• [RECORDS FOR THE EXERCISE]
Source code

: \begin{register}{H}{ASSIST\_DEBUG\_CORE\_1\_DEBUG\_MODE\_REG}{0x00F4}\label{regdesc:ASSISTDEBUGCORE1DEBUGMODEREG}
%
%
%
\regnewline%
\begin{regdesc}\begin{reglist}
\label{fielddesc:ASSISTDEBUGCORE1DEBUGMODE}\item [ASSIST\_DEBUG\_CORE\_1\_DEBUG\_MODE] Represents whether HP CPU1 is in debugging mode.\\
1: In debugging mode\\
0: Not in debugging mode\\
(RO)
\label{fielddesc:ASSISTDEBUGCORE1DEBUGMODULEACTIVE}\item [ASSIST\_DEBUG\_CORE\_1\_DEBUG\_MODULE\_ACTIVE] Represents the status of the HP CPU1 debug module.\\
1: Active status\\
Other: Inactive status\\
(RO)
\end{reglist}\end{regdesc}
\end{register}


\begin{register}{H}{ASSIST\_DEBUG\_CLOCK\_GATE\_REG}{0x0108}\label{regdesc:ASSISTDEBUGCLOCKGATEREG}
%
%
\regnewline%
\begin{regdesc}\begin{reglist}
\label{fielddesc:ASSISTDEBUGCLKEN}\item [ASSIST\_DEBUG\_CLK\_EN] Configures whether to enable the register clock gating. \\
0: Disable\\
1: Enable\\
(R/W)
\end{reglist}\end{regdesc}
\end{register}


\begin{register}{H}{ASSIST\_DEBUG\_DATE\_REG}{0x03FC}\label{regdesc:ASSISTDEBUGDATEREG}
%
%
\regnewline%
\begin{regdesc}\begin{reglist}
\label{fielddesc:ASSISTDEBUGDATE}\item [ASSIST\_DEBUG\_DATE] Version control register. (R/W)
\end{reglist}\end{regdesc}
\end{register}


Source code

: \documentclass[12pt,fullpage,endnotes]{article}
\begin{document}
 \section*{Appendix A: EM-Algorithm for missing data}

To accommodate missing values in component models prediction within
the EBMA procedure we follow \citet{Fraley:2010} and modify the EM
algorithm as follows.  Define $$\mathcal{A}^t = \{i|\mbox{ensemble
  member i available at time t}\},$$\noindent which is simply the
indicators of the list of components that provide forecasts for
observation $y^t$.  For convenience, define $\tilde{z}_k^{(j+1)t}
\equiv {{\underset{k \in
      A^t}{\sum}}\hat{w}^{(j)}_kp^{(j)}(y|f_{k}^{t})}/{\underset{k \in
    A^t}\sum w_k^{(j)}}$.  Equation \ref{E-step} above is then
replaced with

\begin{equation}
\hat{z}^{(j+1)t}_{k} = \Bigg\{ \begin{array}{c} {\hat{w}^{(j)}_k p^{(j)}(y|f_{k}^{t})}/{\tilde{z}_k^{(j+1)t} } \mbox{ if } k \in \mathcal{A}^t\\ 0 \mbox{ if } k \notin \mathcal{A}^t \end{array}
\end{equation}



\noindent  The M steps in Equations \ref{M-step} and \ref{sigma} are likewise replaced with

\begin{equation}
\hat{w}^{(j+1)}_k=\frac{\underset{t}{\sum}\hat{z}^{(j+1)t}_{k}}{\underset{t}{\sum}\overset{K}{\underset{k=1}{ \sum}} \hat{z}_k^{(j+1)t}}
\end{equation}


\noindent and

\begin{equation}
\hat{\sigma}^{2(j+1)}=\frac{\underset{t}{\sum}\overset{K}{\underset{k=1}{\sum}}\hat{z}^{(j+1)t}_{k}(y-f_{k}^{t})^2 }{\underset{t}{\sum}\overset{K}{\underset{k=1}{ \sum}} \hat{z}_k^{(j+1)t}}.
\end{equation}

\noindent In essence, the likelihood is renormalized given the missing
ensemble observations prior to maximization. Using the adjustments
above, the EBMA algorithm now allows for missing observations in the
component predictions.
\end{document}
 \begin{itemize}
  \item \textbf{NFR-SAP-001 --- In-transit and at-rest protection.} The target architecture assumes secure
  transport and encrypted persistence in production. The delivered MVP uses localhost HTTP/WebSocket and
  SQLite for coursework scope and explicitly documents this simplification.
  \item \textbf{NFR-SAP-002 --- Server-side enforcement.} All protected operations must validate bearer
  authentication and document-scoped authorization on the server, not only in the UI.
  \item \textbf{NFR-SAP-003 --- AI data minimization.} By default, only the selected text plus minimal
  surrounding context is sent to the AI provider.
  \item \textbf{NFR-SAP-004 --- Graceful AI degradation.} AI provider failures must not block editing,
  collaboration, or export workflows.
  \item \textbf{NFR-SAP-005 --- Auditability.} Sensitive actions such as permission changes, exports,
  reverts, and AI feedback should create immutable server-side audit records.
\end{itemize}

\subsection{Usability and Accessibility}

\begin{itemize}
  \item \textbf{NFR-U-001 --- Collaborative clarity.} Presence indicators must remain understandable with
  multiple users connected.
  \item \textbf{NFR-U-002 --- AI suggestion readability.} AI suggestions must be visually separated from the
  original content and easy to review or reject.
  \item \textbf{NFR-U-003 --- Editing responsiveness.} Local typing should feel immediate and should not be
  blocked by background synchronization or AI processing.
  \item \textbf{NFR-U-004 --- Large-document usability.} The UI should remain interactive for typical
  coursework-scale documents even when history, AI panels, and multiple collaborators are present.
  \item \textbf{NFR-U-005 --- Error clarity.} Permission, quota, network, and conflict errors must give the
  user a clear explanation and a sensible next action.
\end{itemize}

• [WORK ITEM] Provide only the number of lines in the listing above that contain "replaced".

• [EXPECTED ANSWER] 2